EXERCISE DATA:
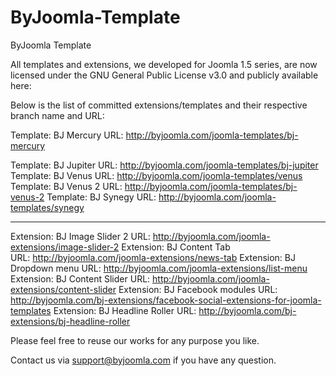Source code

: ByJoomla-Template
=================

ByJoomla Template

All templates and extensions, we developed for Joomla 1.5 series, are now licensed under the GNU General Public License v3.0 and publicly available here:


Below is the list of committed extensions/templates and their respective branch name and URL:

Template: BJ Mercury
URL: http://byjoomla.com/joomla-templates/bj-mercury

Template: BJ Jupiter
URL: http://byjoomla.com/joomla-templates/bj-jupiter
Template: BJ Venus 
URL: http://byjoomla.com/joomla-templates/venus 
Template: BJ Venus 2
URL: http://byjoomla.com/joomla-templates/bj-venus-2
Template: BJ Synegy
URL: http://byjoomla.com/joomla-templates/synegy
___________
    
Extension: BJ Image Slider 2
URL: http://byjoomla.com/joomla-extensions/image-slider-2
Extension: BJ Content Tab    
URL: http://byjoomla.com/joomla-extensions/news-tab
Extension: BJ Dropdown menu 
URL: http://byjoomla.com/joomla-extensions/list-menu
Extension: BJ Content Slider 
URL: http://byjoomla.com/joomla-extensions/content-slider
Extension: BJ Facebook modules
URL: http://byjoomla.com/bj-extensions/facebook-social-extensions-for-joomla-templates
Extension: BJ Headline Roller 
    URL: http://byjoomla.com/bj-extensions/bj-headline-roller

Please feel free to reuse our works for any purpose you like. 

Contact us via support@byjoomla.com if you have any question.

WORK REQUIRED: Pictures are to be left out; all other data must be returned exactly.

SOLUTION TO THE EXERCISE:
Source code

: ByJoomla-Template
=================

ByJoomla Template

All templates and extensions, we developed for Joomla 1.5 series, are now licensed under the GNU General Public License v3.0 and publicly available here:


Below is the list of committed extensions/templates and their respective branch name and URL:

Template: BJ Mercury
URL: http://byjoomla.com/joomla-templates/bj-mercury

Template: BJ Jupiter
URL: http://byjoomla.com/joomla-templates/bj-jupiter
Template: BJ Venus 
URL: http://byjoomla.com/joomla-templates/venus 
Template: BJ Venus 2
URL: http://byjoomla.com/joomla-templates/bj-venus-2
Template: BJ Synegy
URL: http://byjoomla.com/joomla-templates/synegy
___________
    
Extension: BJ Image Slider 2
URL: http://byjoomla.com/joomla-extensions/image-slider-2
Extension: BJ Content Tab    
URL: http://byjoomla.com/joomla-extensions/news-tab
Extension: BJ Dropdown menu 
URL: http://byjoomla.com/joomla-extensions/list-menu
Extension: BJ Content Slider 
URL: http://byjoomla.com/joomla-extensions/content-slider
Extension: BJ Facebook modules
URL: http://byjoomla.com/bj-extensions/facebook-social-extensions-for-joomla-templates
Extension: BJ Headline Roller 
    URL: http://byjoomla.com/bj-extensions/bj-headline-roller

Please feel free to reuse our works for any purpose you like. 

Contact us via support@byjoomla.com if you have any question.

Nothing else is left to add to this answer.